[Source data]
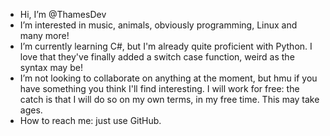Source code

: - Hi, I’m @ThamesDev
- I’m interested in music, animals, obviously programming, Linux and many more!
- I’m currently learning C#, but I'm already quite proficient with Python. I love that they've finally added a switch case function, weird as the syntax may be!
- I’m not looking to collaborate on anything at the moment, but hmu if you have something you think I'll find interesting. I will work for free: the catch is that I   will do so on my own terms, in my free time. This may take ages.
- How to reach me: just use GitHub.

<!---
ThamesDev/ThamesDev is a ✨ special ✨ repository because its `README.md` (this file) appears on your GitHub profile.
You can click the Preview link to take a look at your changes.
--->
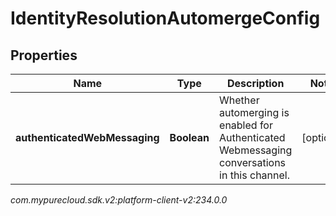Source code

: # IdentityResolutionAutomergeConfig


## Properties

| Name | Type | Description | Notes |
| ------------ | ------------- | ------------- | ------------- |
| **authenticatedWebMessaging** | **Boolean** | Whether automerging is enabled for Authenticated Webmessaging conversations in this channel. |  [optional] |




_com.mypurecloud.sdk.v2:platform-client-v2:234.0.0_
* * *
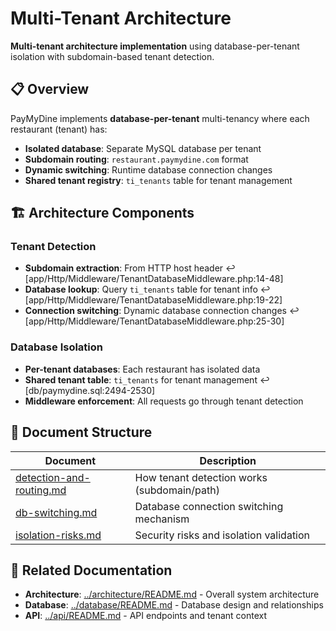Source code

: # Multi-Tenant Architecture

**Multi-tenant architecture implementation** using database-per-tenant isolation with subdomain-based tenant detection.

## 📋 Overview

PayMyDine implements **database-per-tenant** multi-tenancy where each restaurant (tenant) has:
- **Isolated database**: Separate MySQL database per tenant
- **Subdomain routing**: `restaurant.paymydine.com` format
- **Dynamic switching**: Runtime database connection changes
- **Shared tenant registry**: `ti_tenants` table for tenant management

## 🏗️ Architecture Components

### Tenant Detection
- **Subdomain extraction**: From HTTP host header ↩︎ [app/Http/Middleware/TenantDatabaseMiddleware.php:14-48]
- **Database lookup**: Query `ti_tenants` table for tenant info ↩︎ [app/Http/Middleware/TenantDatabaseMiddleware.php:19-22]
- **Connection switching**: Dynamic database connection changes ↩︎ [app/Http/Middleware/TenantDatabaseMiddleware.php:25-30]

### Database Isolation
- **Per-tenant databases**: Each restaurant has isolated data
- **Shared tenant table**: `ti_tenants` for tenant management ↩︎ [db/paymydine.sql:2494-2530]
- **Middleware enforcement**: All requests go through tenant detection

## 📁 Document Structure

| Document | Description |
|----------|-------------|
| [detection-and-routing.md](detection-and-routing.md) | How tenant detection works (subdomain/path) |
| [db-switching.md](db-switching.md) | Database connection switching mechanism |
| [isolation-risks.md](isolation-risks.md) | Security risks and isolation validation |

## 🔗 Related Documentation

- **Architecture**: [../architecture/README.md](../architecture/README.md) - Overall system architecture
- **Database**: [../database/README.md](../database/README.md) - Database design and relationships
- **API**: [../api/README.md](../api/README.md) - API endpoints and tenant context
* * *
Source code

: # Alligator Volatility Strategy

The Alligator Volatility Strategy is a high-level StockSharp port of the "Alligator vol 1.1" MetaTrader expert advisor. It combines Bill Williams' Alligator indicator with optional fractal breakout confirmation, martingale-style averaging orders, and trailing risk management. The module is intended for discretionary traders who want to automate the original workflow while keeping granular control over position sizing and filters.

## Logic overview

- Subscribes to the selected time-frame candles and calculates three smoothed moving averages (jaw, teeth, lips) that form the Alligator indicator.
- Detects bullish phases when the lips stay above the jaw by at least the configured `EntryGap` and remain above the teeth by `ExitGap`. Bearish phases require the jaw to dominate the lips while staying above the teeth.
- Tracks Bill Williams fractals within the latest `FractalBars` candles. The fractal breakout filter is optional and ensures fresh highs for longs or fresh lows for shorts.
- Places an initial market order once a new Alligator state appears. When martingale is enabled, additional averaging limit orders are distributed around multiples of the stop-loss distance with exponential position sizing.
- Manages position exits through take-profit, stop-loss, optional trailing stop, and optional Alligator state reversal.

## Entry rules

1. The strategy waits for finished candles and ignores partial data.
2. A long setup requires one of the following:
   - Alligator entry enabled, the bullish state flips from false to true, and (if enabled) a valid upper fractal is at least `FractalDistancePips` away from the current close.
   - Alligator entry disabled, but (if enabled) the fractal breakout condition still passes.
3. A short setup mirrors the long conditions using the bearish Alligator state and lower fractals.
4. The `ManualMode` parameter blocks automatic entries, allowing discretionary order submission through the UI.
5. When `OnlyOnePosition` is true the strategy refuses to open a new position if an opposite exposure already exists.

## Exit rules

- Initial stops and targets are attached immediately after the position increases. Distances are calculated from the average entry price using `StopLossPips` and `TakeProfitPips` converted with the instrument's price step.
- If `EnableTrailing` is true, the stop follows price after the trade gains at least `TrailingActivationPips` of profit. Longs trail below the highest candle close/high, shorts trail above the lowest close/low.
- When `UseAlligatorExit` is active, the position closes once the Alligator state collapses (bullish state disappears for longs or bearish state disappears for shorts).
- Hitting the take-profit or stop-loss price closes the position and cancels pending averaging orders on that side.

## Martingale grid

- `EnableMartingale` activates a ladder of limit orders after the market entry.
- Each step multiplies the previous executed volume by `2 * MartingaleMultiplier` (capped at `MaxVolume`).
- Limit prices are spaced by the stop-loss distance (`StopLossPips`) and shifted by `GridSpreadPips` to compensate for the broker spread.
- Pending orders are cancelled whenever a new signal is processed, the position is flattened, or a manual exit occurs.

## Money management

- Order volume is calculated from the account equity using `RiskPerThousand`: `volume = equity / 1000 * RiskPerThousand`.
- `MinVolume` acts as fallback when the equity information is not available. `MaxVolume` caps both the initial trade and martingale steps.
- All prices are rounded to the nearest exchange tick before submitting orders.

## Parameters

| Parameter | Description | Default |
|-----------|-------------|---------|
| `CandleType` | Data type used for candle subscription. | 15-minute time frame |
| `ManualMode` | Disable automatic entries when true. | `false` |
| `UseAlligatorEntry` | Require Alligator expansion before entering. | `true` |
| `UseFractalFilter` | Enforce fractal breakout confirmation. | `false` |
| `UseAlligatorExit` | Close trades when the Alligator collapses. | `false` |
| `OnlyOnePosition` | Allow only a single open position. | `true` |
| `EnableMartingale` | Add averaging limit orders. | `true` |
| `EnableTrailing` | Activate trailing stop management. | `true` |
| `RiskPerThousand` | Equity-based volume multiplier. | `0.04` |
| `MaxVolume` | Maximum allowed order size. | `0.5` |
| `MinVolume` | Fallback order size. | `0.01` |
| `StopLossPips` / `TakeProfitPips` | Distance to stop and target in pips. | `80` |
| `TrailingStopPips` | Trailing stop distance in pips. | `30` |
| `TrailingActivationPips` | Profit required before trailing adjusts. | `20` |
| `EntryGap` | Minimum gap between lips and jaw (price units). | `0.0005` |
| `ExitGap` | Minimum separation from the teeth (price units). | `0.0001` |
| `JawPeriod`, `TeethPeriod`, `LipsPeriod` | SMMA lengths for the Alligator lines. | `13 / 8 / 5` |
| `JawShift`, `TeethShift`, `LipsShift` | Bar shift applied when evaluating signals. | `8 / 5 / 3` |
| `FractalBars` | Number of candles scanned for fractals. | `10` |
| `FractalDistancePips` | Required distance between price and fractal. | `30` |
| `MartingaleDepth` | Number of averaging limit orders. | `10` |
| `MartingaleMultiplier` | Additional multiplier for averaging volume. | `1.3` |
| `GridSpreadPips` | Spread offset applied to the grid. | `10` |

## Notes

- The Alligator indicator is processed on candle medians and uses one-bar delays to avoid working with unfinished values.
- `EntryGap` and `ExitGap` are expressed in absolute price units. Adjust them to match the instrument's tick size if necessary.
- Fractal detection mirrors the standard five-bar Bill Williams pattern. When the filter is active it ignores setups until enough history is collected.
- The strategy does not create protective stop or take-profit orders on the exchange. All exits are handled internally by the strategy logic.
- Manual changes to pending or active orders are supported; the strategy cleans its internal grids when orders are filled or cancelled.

What you should do ▸ From the records above, print only the lines between the one holding "- **Middleware enforcement**: All" and the one holding "- **API**: [../api/README.md](../api/README.md)", inclusive, exactly as they stand.

Expected answer ▸
- **Middleware enforcement**: All requests go through tenant detection

## 📁 Document Structure

| Document | Description |
|----------|-------------|
| [detection-and-routing.md](detection-and-routing.md) | How tenant detection works (subdomain/path) |
| [db-switching.md](db-switching.md) | Database connection switching mechanism |
| [isolation-risks.md](isolation-risks.md) | Security risks and isolation validation |

## 🔗 Related Documentation

- **Architecture**: [../architecture/README.md](../architecture/README.md) - Overall system architecture
- **Database**: [../database/README.md](../database/README.md) - Database design and relationships
- **API**: [../api/README.md](../api/README.md) - API endpoints and tenant context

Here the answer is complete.